Question(s): Do inputs not work by default @L1? Besides understanding deeper, how would one know it could be a possible list level issue? Besides the (2) circled areas and, obviously, the full correct output/result, everything looks the same. Another column to the list ‘tree’ (@3) is present now. Again, I really appreciate you and others being willing to share your knowledge.
This is what I tried to explain above. List levels and lacing will “fix” your problem of only one output, but it won’t fix the list structure issue. To fix that, you need to remove the list structure issue - which is the extra dimension in your substring output.
Node inputs have an inherent list structure.
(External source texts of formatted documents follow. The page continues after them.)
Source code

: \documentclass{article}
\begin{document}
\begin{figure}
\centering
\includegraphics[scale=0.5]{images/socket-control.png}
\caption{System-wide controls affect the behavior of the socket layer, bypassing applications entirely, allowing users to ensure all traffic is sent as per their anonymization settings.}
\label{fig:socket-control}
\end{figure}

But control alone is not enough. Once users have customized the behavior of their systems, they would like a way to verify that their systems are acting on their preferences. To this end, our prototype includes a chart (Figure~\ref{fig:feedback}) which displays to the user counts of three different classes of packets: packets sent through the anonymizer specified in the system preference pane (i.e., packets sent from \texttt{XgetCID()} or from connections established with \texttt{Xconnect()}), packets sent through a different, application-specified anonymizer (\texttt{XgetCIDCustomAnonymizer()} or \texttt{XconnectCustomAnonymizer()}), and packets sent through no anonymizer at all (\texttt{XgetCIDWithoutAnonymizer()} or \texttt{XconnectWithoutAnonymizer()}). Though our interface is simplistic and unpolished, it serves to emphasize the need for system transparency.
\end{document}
For the SetParameterByName node, each of its inputs expects a single value (by default). We know this because the input ports specify structure ([] means singular list, [][] means multi-dimensional list). (Sometimes you will have to guess with custom nodes though.)
Dynamo is smart enough to replicate node functionality across lists though. That’s why you can provide a list of inputs to a node expecting a singular value and it correctly returns a list of outputs. However, these “assumptions” Dynamo makes only work for one degree of variance. If you have a node like
SetParameterByName with multiple inputs expecting a singular value and you provide more than one of them with lists, the node doesn’t know it should handle replication anymore. Do you treat one input as the controlling parameter and replicate across all other variations (
a*b) or do you treat each list as a set of inputs and replicate on length (
a=b)? List Levels allow you to specify that replication so you get the correct mapping of values and the correct structure - assuming that the mapping and structure is possible based on the inputs provided.
It is definitely worth spending more time getting familiar with this concept and working through the Primer like you suggested. As soon as you get into list management, list levels becomes incredibly important and powerful.
Thank you, this makes sense. Although, I will say (and I could be wrong because I’ve tried so many things) that I feel like I took the substring node, cut off all inputs from it and fed it ‘constant’ inputs by using a basic string and numbers to trim it down. That idea worked and is what led me to believe it was something to do with timing.
All that said, your explanation was amazing and easy to follow. Now that I know I shouldn’t feed a list into a single, stable input node (for most purposes), your suggestion of GetItemAtIndex is what I’ll likely use going forward. Thanks again.
Somewhere you have something that’s seeing an extra list level. This has nothing to do with how many items you have (as you’ve seen above, you can have a list containing only one item) but could be built into the inherent structure of a node you’re using.
See if the explanation I added above helps you identify it. The substring node uses a singular list structure for each of its inputs, so the structure is coming from something upstream of that node.